SIZE Small Medium-sized *) Large
CRITERIA      
Total assets in the balance sheet Up to € 4,4 million Up to € 17,5 million More than € 17,5 million
Net turnover Up to € 8,8 million Up to € 35 million More than € 35 million
Average number of employees Less than 50 Less than 250 250 or more

*) It should not qualify as a small company.

These criteria are effective as of 1 January 2004.

Size criteria on a consolidated basis
It is important to note that, whether or not there is a legal requirement to have the financial statements consolidated, these criteria should be checked on a consolidated basis, i.e. the value of the total assets and net turnover in accordance with its stand-alone figures and those of its group companies, whereas the average number of employees includes the employees of group companies.

There is an exception to this rule if the company has applied for the intercompany holding company regime under article 408 Book 2 Dutch Civil Code, as explained below.
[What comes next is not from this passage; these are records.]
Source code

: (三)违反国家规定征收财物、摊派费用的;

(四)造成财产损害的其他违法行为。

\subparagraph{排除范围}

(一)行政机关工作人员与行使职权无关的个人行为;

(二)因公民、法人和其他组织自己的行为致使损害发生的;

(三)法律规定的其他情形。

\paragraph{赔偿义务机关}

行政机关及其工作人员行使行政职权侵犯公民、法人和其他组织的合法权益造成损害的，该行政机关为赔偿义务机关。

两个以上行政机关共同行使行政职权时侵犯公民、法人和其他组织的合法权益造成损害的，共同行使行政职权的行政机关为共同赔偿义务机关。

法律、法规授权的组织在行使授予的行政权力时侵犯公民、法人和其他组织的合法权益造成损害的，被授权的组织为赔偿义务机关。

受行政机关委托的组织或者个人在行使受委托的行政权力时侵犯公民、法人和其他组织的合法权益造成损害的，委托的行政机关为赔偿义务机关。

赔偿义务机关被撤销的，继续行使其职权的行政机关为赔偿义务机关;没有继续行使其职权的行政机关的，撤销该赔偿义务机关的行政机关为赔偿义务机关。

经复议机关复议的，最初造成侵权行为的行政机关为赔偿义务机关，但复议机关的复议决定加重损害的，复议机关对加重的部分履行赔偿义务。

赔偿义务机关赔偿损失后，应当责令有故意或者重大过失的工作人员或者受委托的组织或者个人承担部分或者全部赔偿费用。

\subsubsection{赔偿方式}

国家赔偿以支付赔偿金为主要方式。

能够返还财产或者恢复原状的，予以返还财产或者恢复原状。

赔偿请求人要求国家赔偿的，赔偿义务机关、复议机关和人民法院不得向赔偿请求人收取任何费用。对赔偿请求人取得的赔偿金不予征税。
In that case the company is not obliged to consolidate and it can use just use its own financial information to determine its size on the basis of these criteria.

The total assets in the balance sheet must be determined on a historical cost basis. The net turnover is defined as delivered goods and services excluding VAT minus discounts. When calculating the turnover, please note that dividend income is not considered turnover. Interest income is not considered turnover when the related loans are in fact an extension of the net investment in the investments of the company. Interest income is considered turnover when the income results from activities that are characteristic of the company.
 

Audit requirement
Under Dutch law an audit is only legally required for medium-sized and large companies and thus not for small companies.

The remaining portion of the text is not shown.